Most patients treated with breast-conserving surgery had radiation therapy. Many patients received adjuvant chemotherapy. The decision to use adjuvant chemotherapy, hormonal therapy, or radiation therapy was individualized and made by a multidisciplinary team and the patient.

Dr. Dessureault emphasized that the study included all 971 patients who underwent SLN biopsy and were followed by observation alone. These patients were mapped between January 1995 and August 2000 with a mean follow-up of 23 months. The study was not skewed to focus only on patients with microscopic or T1 lesions nor did it follow only the more recent patients, she said.

"More follow-up is obviously needed, but the initial results are encouraging," Dr. Dessureault said in an ONI interview. Within the cohort of study participants, 40 patients have had more than 4 years of follow-up without an axillary recurrence, she said.

"Previous studies have reported 10-year nodal failure rates of 17% to 37% in patients treated without axillary dissection or radiation," she said. "Some studies have demonstrated that more than three quarters of patients who developed an axillary recurrence did so within 2 years."

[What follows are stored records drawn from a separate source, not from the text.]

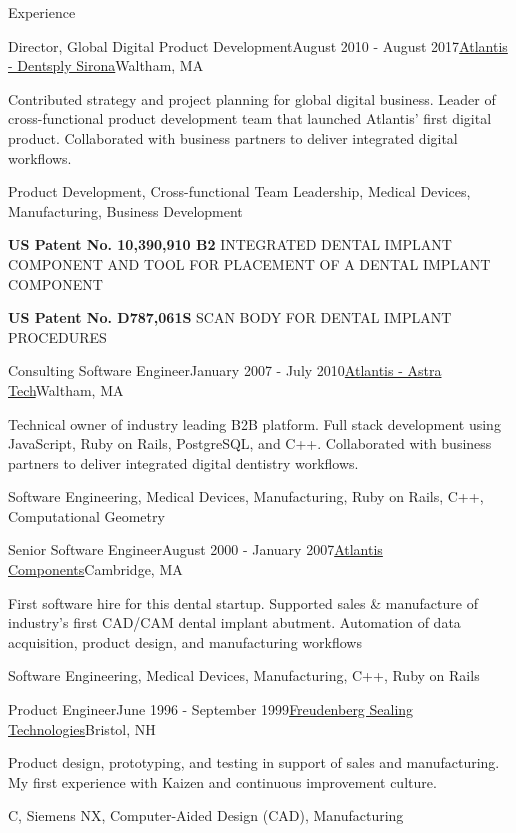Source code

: \documentclass{resume}
\begin{document}
\begin{rSection}{Experience}
\begin{rSubsection}{Director, Global Digital Product Development}{August 2010 - August 2017}{\href{https://dentsplysirona.com}{Atlantis - Dentsply Sirona}}{Waltham, MA}
\item Contributed strategy and project planning for global digital business. Leader of cross-functional product development team that launched Atlantis' first digital product. Collaborated with business partners to deliver integrated digital workflows.
\item Product Development, Cross-functional Team Leadership, Medical Devices, Manufacturing, Business Development
\item \textbf{US Patent No. 10,390,910 B2} INTEGRATED DENTAL IMPLANT COMPONENT AND TOOL FOR PLACEMENT OF A DENTAL IMPLANT COMPONENT
\item \textbf{US Patent No. D787,061S} SCAN BODY FOR DENTAL IMPLANT PROCEDURES
\end{rSubsection}

\begin{rSubsection}{Consulting Software Engineer}{January 2007 - July 2010}{\href{https://dentsplysirona.com}{Atlantis - Astra Tech}}{Waltham, MA}
\item Technical owner of industry leading B2B platform. Full stack development using JavaScript, Ruby on Rails, PostgreSQL, and C++. Collaborated with business partners to deliver integrated digital dentistry workflows.
\item Software Engineering, Medical Devices, Manufacturing, Ruby on Rails, C++, Computational Geometry
\end{rSubsection}

\begin{rSubsection}{Senior Software Engineer}{August 2000 - January 2007}{\href{https://dentsplysirona.com}{Atlantis Components}}{Cambridge, MA}
\item First software hire for this dental startup. Supported sales \& manufacture of industry's first CAD/CAM dental implant abutment. Automation of data acquisition, product design, and manufacturing workflows
\item Software Engineering, Medical Devices, Manufacturing, C++, Ruby on Rails
\end{rSubsection}

\begin{rSubsection}{Product Engineer}{June 1996 - September 1999}{\href{https://fst.com}{Freudenberg Sealing Technologies}}{Bristol, NH}
\item Product design, prototyping, and testing in support of sales and manufacturing. My first experience with Kaizen and continuous improvement culture.
\item C, Siemens NX, Computer-Aided Design (CAD), Manufacturing
\end{rSubsection}

\end{rSection}
\end{document}
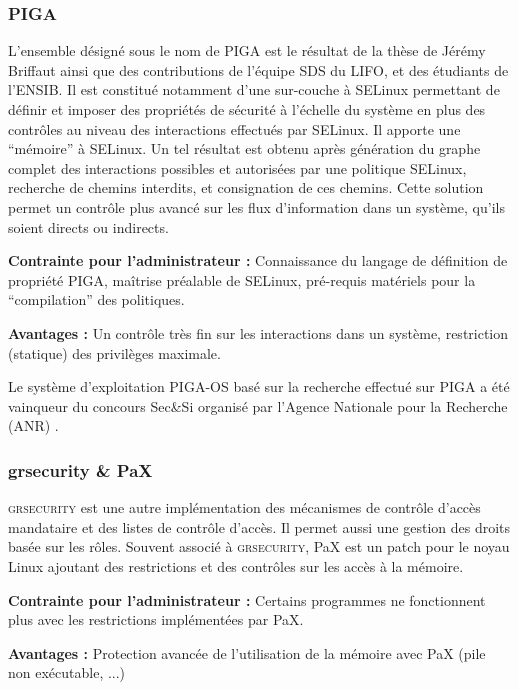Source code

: \subsubsection{PIGA}

L'ensemble désigné sous le nom de PIGA est le résultat de la thèse de Jérémy Briffaut ainsi que des contributions de l'équipe SDS du LIFO, et des étudiants de l'ENSIB. Il est constitué notamment d'une sur-couche à SELinux permettant de définir et imposer des propriétés de sécurité à l'échelle du système en plus des contrôles au niveau des interactions effectués par SELinux. Il apporte une ``mémoire'' à SELinux. Un tel résultat est obtenu après génération du graphe complet des interactions possibles et autorisées par une politique SELinux, recherche de chemins interdits, et consignation de ces chemins. Cette solution permet un contrôle plus avancé sur les flux d'information dans un système, qu'ils soient directs ou indirects.

\begin{list}{}{}
 \item \textbf{Contrainte pour l'administrateur :} Connaissance du langage de définition de propriété PIGA, maîtrise préalable de SELinux, pré-requis matériels pour la ``compilation'' des politiques.
 \item \textbf{Avantages :} Un contrôle très fin sur les interactions dans un système, restriction (statique) des privilèges maximale.
\end{list}

Le système d'exploitation PIGA-OS basé sur la recherche effectué sur PIGA a été vainqueur du concours Sec\&Si organisé par l'Agence Nationale pour la Recherche (ANR) \cite{PIGA}\cite{PIGA2}.

\subsubsection{grsecurity \& PaX}

\textsc{grsecurity} est une autre implémentation des mécanismes de contrôle d'accès mandataire et des listes de contrôle d'accès. Il permet aussi une gestion des droits basée sur les rôles. Souvent associé à \textsc{grsecurity}, PaX est un patch pour le noyau Linux ajoutant des restrictions et des contrôles sur les accès à la mémoire.

\begin{list}{}{}
 \item \textbf{Contrainte pour l'administrateur :} Certains programmes ne fonctionnent plus avec les restrictions implémentées par PaX.
 \item \textbf{Avantages :} Protection avancée de l'utilisation de la mémoire avec PaX (pile non exécutable, ...)
\end{list}

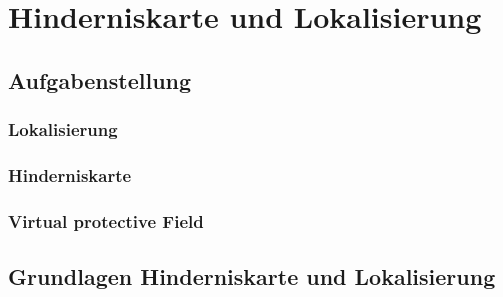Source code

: \chapter{Hinderniskarte und Lokalisierung}
\authorsection{\editordummy}
\section{Aufgabenstellung}
\label{lokalisierung_aufgabenstellung_sec}
\authorsection{\editordummy}

\subsection{Lokalisierung}

\subsection{Hinderniskarte}

\subsection{Virtual protective Field}

\section{Grundlagen Hinderniskarte und Lokalisierung}
\label{lokalisierung_grundlagen_sec}
\authorsection{\editordummy}


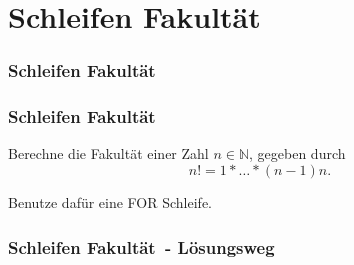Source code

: \def\stitle{Schleifen Fakultät}
\section{\stitle}
\begin{frame}
  \frametitle{\stitle}%
\tableofcontents[current]
\end{frame}

\begin{frame}[t]%
    \frametitle{\stitle}

Berechne die Fakultät einer Zahl $n\in\mathbb{N}$, gegeben durch $$n!=1*\ldots*(n-1)n.$$

Benutze dafür eine FOR Schleife.
\pause

\end{frame}


\begin{frame}[fragile]%
 \frametitle{\stitle\ - L\"osungsweg}%

\end{frame}
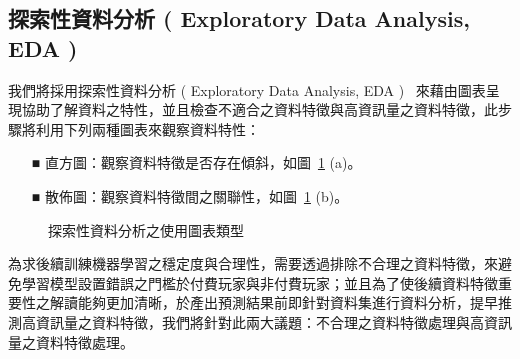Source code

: \subsection{探索性資料分析 ( Exploratory Data Analysis, EDA ) }

我們將採用探索性資料分析 ( Exploratory Data Analysis, EDA )~\cite{tukey1977exploratory} 來藉由圖表呈現協助了解資料之特性，並且檢查不適合之資料特徵與高資訊量之資料特徵，此步驟將利用下列兩種圖表來觀察資料特性：

\begin{itemize}
  \item [■] 直方圖：觀察資料特徵是否存在傾斜，如圖~\ref{fig:Image_EDADiagrams} (a)。
  \item [■] 散佈圖：觀察資料特徵間之關聯性，如圖~\ref{fig:Image_EDADiagrams} (b)。
\end{itemize}

\begin{figure}[!htb]
  \centering
  \caption[探索性資料分析之使用圖表類型]{探索性資料分析之使用圖表類型}
  \label{fig:Image_EDADiagrams}
\end{figure}
\newpage

為求後續訓練機器學習之穩定度與合理性，需要透過排除不合理之資料特徵，來避免學習模型設置錯誤之門檻於付費玩家與非付費玩家；並且為了使後續資料特徵重要性之解讀能夠更加清晰，於產出預測結果前即針對資料集進行資料分析，提早推測高資訊量之資料特徵，我們將針對此兩大議題：不合理之資料特徵處理與高資訊量之資料特徵處理。

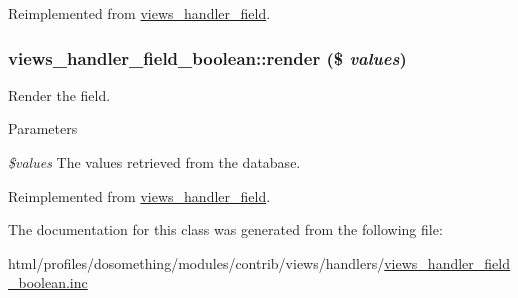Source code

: Reimplemented from \hyperlink{classviews__handler__field_a0435d161922b7b4b84f02a2e79bb947a}{views\_\-handler\_\-field}.\hypertarget{classviews__handler__field__boolean_ad7d7fc1b29362cee6b2f043e029052af}{
\subsubsection[{render}]{\setlength{\rightskip}{0pt plus 5cm}views\_\-handler\_\-field\_\-boolean::render (\$ {\em values})}}
\label{classviews__handler__field__boolean_ad7d7fc1b29362cee6b2f043e029052af}
Render the field.


\begin{DoxyParams}{Parameters}
\item[{\em \$values}]The values retrieved from the database. \end{DoxyParams}


Reimplemented from \hyperlink{classviews__handler__field_a82ff951c5e9ceb97b2eab86f880cbc1e}{views\_\-handler\_\-field}.

The documentation for this class was generated from the following file:\begin{DoxyCompactItemize}
\item 
html/profiles/dosomething/modules/contrib/views/handlers/\hyperlink{views__handler__field__boolean_8inc}{views\_\-handler\_\-field\_\-boolean.inc}\end{DoxyCompactItemize}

The early results of the H. Lee Moffitt study are comparable to the results of a study reported by Giuliano et al in 2000, she said. That study also described no axillary recurrences. [See Giuliano et al: J Clin Oncol 18:2553-2559, 2000.]

Early Return to Work

Breast cancer patients who underwent SLN biopsy were far more likely to return to work in less than 4 days than patients who had complete axillary lymph node dissection, according to a prospective, nonrandomized study conducted at the Arthur G. James Cancer Hospital and Richard J. Solove Research Institute at the Ohio State University. William E. Burak, Jr., MD, and Emmanuel Zervos, MD, presented the study results at a poster session of the San Antonio symposium.

The researchers divided 96 patients who had undergone breast-conserving surgery at the James Hospital into two groups. One group consisted of patients who had a negative SLN biopsy while the second group consisted of patients who had an SLN biopsy and then underwent CALND either because their SLN biopsy was positive or they fell within the validation phase of the cancer center’s SLN biopsy protocol.

Of the group that received SLN biopsy, 70.7% returned to normal activity, including work, in less than 4 days, compared with 7.1% in the CALND group. The majority of patients who had CALND (73.8%) returned to normal activity after 7 days. Only 14.7% of the patients who had SLN biopsy took longer than 7 days to return to normal activity.

The study also found less postoperative morbidity in terms of midarm swelling, as measured by the investigators, and subjective complaints of arm numbness (see Table).